(Items from a dataset)

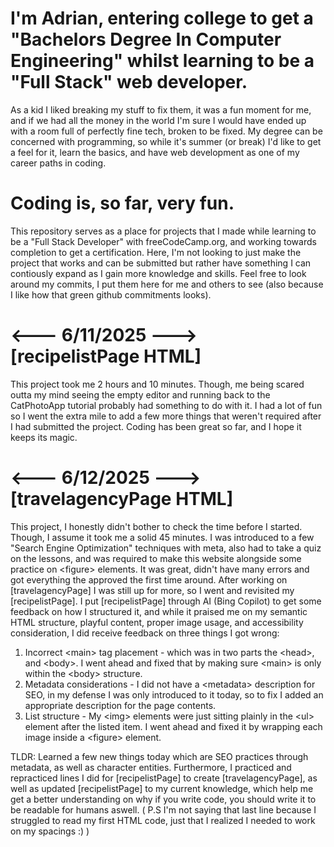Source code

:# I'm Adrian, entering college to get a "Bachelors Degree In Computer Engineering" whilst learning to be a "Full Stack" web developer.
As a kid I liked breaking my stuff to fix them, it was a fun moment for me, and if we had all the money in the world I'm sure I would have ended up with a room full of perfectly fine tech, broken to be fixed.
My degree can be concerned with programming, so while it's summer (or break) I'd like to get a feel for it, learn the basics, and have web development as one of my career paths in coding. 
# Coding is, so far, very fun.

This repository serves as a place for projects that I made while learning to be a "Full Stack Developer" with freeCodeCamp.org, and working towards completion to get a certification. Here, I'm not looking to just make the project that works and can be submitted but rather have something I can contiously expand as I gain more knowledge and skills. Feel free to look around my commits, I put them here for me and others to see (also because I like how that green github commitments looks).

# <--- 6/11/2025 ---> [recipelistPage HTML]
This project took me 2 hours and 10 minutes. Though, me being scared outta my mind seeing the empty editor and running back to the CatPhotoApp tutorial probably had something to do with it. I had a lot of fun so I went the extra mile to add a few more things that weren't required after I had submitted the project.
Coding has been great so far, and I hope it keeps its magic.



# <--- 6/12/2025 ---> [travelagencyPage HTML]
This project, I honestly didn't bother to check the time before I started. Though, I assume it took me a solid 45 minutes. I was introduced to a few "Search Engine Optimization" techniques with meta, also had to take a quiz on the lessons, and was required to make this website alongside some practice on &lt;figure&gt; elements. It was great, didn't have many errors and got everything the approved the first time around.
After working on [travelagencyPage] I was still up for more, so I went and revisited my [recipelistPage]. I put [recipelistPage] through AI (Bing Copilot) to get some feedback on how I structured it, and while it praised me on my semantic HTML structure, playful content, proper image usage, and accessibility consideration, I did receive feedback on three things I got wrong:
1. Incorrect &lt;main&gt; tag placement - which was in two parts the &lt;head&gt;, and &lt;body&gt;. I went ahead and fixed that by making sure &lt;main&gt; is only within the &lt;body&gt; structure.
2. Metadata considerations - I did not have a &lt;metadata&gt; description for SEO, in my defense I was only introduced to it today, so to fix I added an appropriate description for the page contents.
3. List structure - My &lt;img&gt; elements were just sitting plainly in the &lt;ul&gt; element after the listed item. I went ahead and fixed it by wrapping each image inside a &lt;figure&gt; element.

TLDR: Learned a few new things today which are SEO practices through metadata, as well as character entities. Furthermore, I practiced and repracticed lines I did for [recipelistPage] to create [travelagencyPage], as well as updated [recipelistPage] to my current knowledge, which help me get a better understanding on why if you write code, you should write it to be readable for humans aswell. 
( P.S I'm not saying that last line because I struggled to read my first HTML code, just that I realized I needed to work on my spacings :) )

==

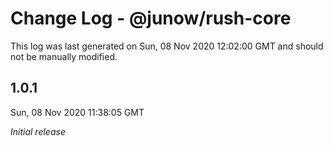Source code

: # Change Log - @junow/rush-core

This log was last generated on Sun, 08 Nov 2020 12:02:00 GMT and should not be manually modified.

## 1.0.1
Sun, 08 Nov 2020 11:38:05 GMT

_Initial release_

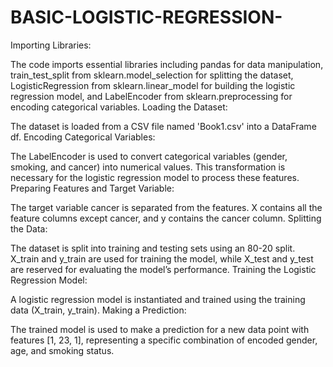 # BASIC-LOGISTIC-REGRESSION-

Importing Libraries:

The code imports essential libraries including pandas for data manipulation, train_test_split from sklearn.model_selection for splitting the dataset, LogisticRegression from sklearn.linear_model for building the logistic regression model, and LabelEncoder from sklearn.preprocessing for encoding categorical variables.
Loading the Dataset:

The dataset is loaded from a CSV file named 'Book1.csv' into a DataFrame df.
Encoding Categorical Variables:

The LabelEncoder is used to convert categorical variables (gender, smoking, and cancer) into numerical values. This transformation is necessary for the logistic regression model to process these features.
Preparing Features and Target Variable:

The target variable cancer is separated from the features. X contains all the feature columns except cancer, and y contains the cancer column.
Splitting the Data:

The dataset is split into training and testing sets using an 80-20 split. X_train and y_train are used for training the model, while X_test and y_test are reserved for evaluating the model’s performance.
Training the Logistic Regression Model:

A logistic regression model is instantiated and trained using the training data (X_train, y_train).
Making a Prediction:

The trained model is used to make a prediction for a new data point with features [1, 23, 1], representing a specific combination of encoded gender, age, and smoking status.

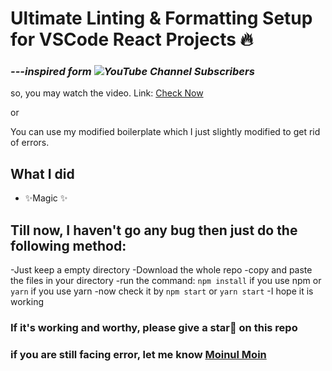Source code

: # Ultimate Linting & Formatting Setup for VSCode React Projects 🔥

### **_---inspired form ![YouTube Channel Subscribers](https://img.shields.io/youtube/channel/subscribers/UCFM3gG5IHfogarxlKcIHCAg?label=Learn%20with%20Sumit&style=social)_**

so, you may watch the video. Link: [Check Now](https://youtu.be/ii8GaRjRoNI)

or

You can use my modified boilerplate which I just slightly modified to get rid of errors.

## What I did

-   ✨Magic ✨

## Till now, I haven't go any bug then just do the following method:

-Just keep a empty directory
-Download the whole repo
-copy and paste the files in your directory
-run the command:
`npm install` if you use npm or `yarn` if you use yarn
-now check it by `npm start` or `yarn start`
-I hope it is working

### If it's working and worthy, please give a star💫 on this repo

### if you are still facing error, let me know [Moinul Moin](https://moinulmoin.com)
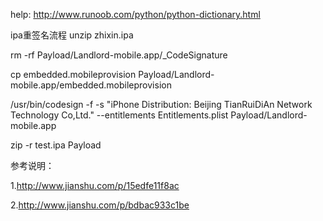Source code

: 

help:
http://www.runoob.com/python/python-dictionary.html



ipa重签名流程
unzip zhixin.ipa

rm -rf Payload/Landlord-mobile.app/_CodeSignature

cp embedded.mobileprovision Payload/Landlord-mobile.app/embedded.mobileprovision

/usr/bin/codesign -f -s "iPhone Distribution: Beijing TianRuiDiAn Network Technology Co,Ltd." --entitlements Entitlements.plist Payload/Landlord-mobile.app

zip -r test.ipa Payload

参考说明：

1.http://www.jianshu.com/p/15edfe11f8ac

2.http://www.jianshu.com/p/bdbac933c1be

---

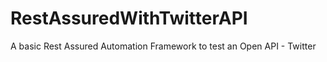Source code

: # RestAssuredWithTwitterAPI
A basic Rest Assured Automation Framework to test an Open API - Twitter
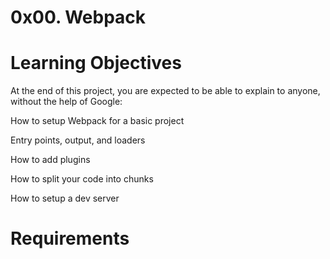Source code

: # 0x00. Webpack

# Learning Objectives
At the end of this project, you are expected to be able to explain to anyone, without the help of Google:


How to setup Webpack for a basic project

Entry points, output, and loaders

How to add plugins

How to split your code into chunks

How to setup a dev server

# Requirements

** ACTIVITY **
Set down, unchanged, only those lines above that fall between the line with "How to setup Webpack for a basic project" and the line with "# Requirements", the two end lines included.

** SOLVED EXERCISE **
How to setup Webpack for a basic project

Entry points, output, and loaders

How to add plugins

How to split your code into chunks

How to setup a dev server

# Requirements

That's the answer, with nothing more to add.